European Stock Futures Drift Lower in Pre-Holiday Trade; FTSE Down 0.3%
24 Dec 2021
European stock futures were drifting lower early Friday, consolidating at the end of a week dominated by growing hopes of a quick end to the pandemic.
In many markets, including Germany, Spain and Italy, the Christmas holiday period has already started. Markets are open for half the day the U.K., France, Poland and the Benelux countries, however.
That was due largely to a negative handover from Asia, where the country’s zero-tolerance policy of Covid-19 has already caused one of its tightest lockdowns in the last 18 months, in the city of Xi’an. Chinese authorities are eager to ensure that the staging of the Beijing Winter Olympics proceeds as planned early in the new year.

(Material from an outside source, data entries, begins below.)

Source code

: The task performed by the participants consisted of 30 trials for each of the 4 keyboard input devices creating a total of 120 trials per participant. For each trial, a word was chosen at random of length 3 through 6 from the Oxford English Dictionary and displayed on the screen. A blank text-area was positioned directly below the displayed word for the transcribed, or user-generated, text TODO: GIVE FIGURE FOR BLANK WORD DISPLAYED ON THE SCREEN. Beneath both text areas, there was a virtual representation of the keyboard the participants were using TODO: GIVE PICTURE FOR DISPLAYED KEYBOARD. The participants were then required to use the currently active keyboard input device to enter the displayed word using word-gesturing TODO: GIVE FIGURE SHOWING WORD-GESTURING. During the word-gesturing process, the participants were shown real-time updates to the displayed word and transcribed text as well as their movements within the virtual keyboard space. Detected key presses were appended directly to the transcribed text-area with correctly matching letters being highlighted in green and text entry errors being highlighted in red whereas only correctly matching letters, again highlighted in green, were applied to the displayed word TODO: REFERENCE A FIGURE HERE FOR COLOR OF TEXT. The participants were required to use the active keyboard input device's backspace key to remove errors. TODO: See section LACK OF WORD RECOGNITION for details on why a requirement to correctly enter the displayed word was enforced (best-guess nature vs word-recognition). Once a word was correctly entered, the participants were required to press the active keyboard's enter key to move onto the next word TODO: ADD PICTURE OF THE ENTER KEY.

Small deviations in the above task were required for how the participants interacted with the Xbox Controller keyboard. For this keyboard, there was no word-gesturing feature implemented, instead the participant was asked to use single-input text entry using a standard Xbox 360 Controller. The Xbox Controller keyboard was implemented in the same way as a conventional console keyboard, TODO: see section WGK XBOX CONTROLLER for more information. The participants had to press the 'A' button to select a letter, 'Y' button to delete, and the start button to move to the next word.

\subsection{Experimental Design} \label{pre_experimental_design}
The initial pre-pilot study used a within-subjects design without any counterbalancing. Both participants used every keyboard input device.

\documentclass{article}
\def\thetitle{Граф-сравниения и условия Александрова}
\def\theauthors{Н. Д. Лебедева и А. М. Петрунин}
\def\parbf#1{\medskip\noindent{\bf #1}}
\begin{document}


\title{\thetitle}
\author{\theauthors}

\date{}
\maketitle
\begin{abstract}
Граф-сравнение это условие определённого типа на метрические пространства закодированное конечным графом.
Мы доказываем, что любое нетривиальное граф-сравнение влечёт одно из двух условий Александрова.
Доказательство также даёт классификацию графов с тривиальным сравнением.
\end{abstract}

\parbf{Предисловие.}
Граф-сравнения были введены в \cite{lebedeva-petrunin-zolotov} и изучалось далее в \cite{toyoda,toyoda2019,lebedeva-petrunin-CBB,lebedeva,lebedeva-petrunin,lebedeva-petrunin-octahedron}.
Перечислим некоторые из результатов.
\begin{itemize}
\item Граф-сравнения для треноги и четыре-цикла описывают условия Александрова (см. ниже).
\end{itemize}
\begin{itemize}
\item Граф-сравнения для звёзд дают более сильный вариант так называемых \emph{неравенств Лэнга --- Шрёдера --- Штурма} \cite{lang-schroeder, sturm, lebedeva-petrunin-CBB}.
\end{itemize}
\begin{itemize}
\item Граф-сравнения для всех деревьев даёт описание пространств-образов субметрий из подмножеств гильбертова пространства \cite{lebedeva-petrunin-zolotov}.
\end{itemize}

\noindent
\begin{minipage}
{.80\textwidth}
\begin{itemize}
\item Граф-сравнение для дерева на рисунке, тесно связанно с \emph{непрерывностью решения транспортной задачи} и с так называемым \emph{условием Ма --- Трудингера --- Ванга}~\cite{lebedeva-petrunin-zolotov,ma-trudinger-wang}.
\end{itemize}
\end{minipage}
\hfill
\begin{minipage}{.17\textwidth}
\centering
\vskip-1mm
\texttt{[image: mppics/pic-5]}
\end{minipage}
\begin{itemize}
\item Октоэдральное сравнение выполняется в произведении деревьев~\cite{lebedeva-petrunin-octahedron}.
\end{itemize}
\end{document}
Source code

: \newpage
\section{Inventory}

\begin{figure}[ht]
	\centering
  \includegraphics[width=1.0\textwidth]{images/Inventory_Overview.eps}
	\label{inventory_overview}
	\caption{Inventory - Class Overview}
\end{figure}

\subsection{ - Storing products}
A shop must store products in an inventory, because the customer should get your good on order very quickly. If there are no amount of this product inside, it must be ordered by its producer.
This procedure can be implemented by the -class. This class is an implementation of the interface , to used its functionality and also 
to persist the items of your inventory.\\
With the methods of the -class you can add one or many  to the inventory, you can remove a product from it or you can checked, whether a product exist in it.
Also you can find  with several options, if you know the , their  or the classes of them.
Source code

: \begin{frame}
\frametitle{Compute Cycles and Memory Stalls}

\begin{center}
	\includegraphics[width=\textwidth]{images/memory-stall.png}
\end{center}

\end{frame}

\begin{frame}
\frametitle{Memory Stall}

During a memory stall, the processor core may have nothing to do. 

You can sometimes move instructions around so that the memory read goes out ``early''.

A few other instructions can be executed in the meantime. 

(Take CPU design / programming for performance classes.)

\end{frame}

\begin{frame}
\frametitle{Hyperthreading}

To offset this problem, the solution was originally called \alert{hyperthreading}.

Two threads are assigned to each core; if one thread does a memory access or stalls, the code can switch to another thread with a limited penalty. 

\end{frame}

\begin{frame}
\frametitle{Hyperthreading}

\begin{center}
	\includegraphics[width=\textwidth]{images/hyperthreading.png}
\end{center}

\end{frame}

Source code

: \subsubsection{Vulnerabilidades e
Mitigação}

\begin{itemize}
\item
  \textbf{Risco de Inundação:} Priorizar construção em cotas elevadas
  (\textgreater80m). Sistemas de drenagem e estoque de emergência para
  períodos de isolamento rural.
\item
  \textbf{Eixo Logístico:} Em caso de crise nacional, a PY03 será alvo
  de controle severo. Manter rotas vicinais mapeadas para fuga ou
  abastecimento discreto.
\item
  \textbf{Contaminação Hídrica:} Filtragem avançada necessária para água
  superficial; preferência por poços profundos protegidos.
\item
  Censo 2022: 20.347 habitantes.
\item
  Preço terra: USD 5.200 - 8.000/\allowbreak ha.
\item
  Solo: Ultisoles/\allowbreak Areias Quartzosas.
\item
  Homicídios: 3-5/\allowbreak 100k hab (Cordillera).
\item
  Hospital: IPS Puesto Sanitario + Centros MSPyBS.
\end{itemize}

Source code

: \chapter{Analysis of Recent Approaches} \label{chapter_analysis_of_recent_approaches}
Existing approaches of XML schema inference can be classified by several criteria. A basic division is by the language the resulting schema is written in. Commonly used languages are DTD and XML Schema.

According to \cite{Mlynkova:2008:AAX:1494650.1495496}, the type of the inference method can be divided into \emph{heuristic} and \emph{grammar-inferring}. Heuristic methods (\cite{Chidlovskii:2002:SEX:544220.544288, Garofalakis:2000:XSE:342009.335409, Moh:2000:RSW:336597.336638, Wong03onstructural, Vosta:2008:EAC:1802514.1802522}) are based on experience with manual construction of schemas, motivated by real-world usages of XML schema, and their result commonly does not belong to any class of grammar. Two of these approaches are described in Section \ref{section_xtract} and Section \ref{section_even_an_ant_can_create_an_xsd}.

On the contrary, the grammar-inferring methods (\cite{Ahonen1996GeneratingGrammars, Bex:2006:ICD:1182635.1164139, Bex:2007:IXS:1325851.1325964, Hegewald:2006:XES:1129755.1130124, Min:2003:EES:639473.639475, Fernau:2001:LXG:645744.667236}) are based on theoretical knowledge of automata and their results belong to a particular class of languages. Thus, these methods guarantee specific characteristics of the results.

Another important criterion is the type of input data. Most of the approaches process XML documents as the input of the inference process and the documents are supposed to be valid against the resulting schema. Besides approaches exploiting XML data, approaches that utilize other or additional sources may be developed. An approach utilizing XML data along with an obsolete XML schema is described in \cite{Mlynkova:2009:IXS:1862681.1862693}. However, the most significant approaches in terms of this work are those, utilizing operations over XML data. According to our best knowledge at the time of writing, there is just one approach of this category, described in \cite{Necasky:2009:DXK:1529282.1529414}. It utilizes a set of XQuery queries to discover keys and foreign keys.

However, countries which have accepted the inevitability of community spread have been cheered by signs that the new dominant strain, Omicron, is significantly less dangerous than all those which have gone before it. U.K. health authorities, citing data from a population relatively well protected by vaccination and past illness, that Omicron is 70% less likely to cause a stay in hospital.
The FTSE MIB climbed up by 0.70% to 27,016.20. In the cash markets, the DAX Germany was trading up by 1.04% to 15,756.65. CAC 40 in France rose by 0.07% to 7,111.37 while the FTSE 100 in the U.K. was up by 0.38% to 7,401.35 ,at the time of writing.